Diario di un difensore dell’ordine settembre 2018

Questo mese sono stati pubblicati i dati relativi alla criminalità del primo semestre dell’anno alle Canarie. Scorrendo la lunga lista dei delitti appare evidente una professionalizzazione della delinquenza, in quanto tutti i tentati delitti sono diminuiti di vari punti percentuali così come i delitti minori come i furti occasionali come lo scippo o il furto senza scasso.

In cambio però i delitti gravi come l’omicidio e la violenza sessuale grave hanno avuto un aumento preoccupante con valori tra il 30 e il 50%.

Analizzando un pochino questi numeri e trasportandoli al mondo reale ci si accorge di come gli omicidi in reale aumento sono quelli intenzionali e che pur essendo un dato comunque negativo però gli omicidi passionali non sono stati i protagonisti come in altre occasioni.

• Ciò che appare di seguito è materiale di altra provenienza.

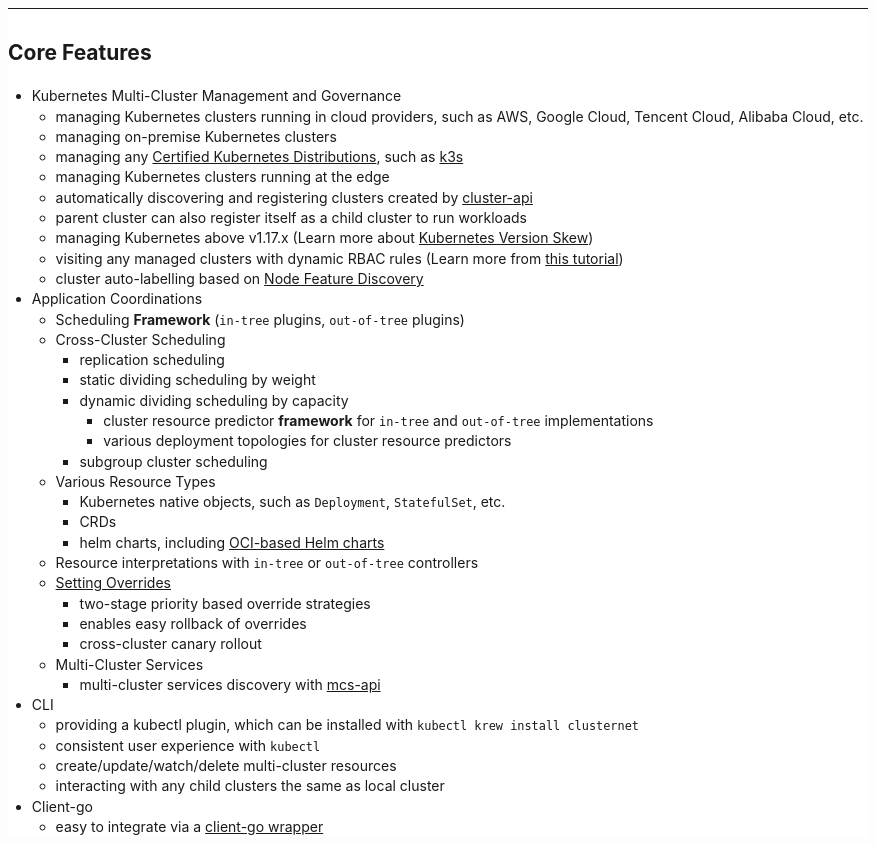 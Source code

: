 ----

## Core Features

- Kubernetes Multi-Cluster Management and Governance
    - managing Kubernetes clusters running in cloud providers, such as AWS, Google Cloud, Tencent Cloud, Alibaba Cloud,
      etc.
    - managing on-premise Kubernetes clusters
    - managing any [Certified Kubernetes Distributions](https://www.cncf.io/certification/software-conformance/), such
      as [k3s](https://github.com/k3s-io/k3s)
    - managing Kubernetes clusters running at the edge
    - automatically discovering and registering clusters created by [cluster-api](https://github.com/kubernetes-sigs/cluster-api)
    - parent cluster can also register itself as a child cluster to run workloads
    - managing Kubernetes above v1.17.x (Learn more
      about [Kubernetes Version Skew](https://clusternet.io/docs/introduction/#kubernetes-version-skew))
    - visiting any managed clusters with dynamic RBAC rules (Learn more
      from [this tutorial](https://clusternet.io/docs/tutorials/cluster-management/visiting-child-clusters-with-rbac/))
    - cluster auto-labelling based on [Node Feature Discovery](https://github.com/kubernetes-sigs/node-feature-discovery)
- Application Coordinations
    - Scheduling **Framework** (`in-tree` plugins, `out-of-tree` plugins)
    - Cross-Cluster Scheduling
        - replication scheduling
        - static dividing scheduling by weight
        - dynamic dividing scheduling by capacity
          - cluster resource predictor **framework** for `in-tree` and `out-of-tree` implementations
          - various deployment topologies for cluster resource predictors
        - subgroup cluster scheduling
    - Various Resource Types
        - Kubernetes native objects, such as `Deployment`, `StatefulSet`, etc.
        - CRDs
        - helm charts, including [OCI-based Helm charts](https://helm.sh/docs/topics/registries/)
    - Resource interpretations with `in-tree` or `out-of-tree` controllers
    - [Setting Overrides](https://clusternet.io/docs/tutorials/multi-cluster-apps/setting-overrides/)
        - two-stage priority based override strategies
        - enables easy rollback of overrides
        - cross-cluster canary rollout
    - Multi-Cluster Services
        - multi-cluster services discovery with [mcs-api](https://github.com/kubernetes-sigs/mcs-api)
- CLI
    - providing a kubectl plugin, which can be installed with `kubectl krew install clusternet`
    - consistent user experience with `kubectl`
    - create/update/watch/delete multi-cluster resources
    - interacting with any child clusters the same as local cluster
- Client-go
    - easy to integrate via
      a [client-go wrapper](https://github.com/clusternet/clusternet/blob/main/examples/clientgo/READEME.md)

Vari autori esperti in sociologia e criminologia hanno dimostrato che le alte temperature sono un elemento che incrementa gli atti delittivi gravi e se si aggiunge che il flusso turistico di questi mesi ha continuato a crescere potrebbe sembrare che questi siano gli elementi che hanno portato ad ottenere dei dati statistici così negativi.

Di solito però una riduzione dei delitti lievi in determinate zone accompagnata da un aumento di delitti gravi attribuibili a scontri finiti male tra persone non familiari di solito sono indice di nuovi gruppi criminali che entrano nel mercato illegale e che cercano di inserirsi scontrandosi con la malavita già presente.

Questa sensazione è corroborata anche dal fatto che quasi settimanalmente le forze dell’ordine scoprono barche trasportando grosse quantità di droghe.


La droga in sé è uno dei mercati principali con cui si finanziano le nuove organizzazioni e con cui pagano le armi e costruiscono le reti di prostituzione.

Per cui se l’analisi è corretta ci si può aspettare che durante il resto dell’anno i turisti possono tornare a sentirsi sicuri dovuto al continuo processo di diminuzione dei borseggiatori, ma i residenti vedranno un degrado importante in alcune zone dell’isola e si vedrà un aumento di risse e delitti gravi in zone non turistiche.

L’unica cosa che potrebbe frenare questo processo sarebbe l’approvazione della nuova legge sulla sicurezza grazie alla quale si dà più capacità di azione e reazione alle forze dell’ordine, oltre a migliorare le collaborazioni tra corpi pubblici e privati.

Non resta altro che sperare in un’azione in questo senso del governo spagnolo dopo il periodo estivo.